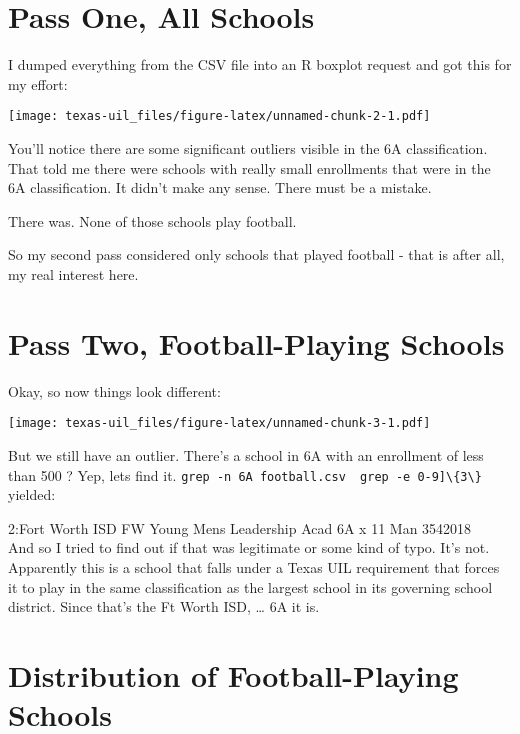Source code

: \documentclass[]{book}
\begin{document}
\section{Pass One, All Schools}\label{pass-one-all-schools}

I dumped everything from the CSV file into an R boxplot request and got
this for my effort:

\texttt{[image: texas-uil\_files/figure-latex/unnamed-chunk-2-1.pdf]}

You'll notice there are some significant outliers visible in the 6A
classification. That told me there were schools with really small
enrollments that were in the 6A classification. It didn't make any
sense. There must be a mistake.

There was. None of those schools play football.

So my second pass considered only schools that played football - that is
after all, my real interest here.

\section{Pass Two, Football-Playing
Schools}\label{pass-two-football-playing-schools}

Okay, so now things look different:

\texttt{[image: texas-uil\_files/figure-latex/unnamed-chunk-3-1.pdf]}

But we still have an outlier. There's a school in 6A with an enrollment
of less than 500 ? Yep, lets find it.
\texttt{grep\ -n\ 6A\ football.csv\ \textbar{}\ grep\ -e\ \textquotesingle{}\textbar{}{[}0-9{]}\textbackslash{}\{3\textbackslash{}\}\textbar{}\textquotesingle{}}
yielded:

2:Fort Worth ISD \textbar{} FW Young Mens Leadership Acad \textbar{} 6A
\textbar{} x \textbar{} 11 Man \textbar{}354\textbar{}2018\\

And so I tried to find out if that was legitimate or some kind of typo.
It's not. Apparently this is a school that falls under a Texas UIL
requirement that forces it to play in the same classification as the
largest school in its governing school district. Since that's the Ft
Worth ISD, \ldots{} 6A it is.

\section{Distribution of Football-Playing
Schools}\label{distribution-of-football-playing-schools}
\end{document}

YOUR ASSIGNMENT: If a record holds a picture, drop the picture and reproduce everything else exactly.

ANSWER FOR THIS EXERCISE:
Source code

: \documentclass[]{book}
\begin{document}
\section{Pass One, All Schools}\label{pass-one-all-schools}

I dumped everything from the CSV file into an R boxplot request and got
this for my effort:

\texttt{[image: texas-uil\_files/figure-latex/unnamed-chunk-2-1.pdf]}

You'll notice there are some significant outliers visible in the 6A
classification. That told me there were schools with really small
enrollments that were in the 6A classification. It didn't make any
sense. There must be a mistake.

There was. None of those schools play football.

So my second pass considered only schools that played football - that is
after all, my real interest here.

\section{Pass Two, Football-Playing
Schools}\label{pass-two-football-playing-schools}

Okay, so now things look different:

\texttt{[image: texas-uil\_files/figure-latex/unnamed-chunk-3-1.pdf]}

But we still have an outlier. There's a school in 6A with an enrollment
of less than 500 ? Yep, lets find it.
\texttt{grep\ -n\ 6A\ football.csv\ \textbar{}\ grep\ -e\ \textquotesingle{}\textbar{}{[}0-9{]}\textbackslash{}\{3\textbackslash{}\}\textbar{}\textquotesingle{}}
yielded:

2:Fort Worth ISD \textbar{} FW Young Mens Leadership Acad \textbar{} 6A
\textbar{} x \textbar{} 11 Man \textbar{}354\textbar{}2018\\

And so I tried to find out if that was legitimate or some kind of typo.
It's not. Apparently this is a school that falls under a Texas UIL
requirement that forces it to play in the same classification as the
largest school in its governing school district. Since that's the Ft
Worth ISD, \ldots{} 6A it is.

\section{Distribution of Football-Playing
Schools}\label{distribution-of-football-playing-schools}
\end{document}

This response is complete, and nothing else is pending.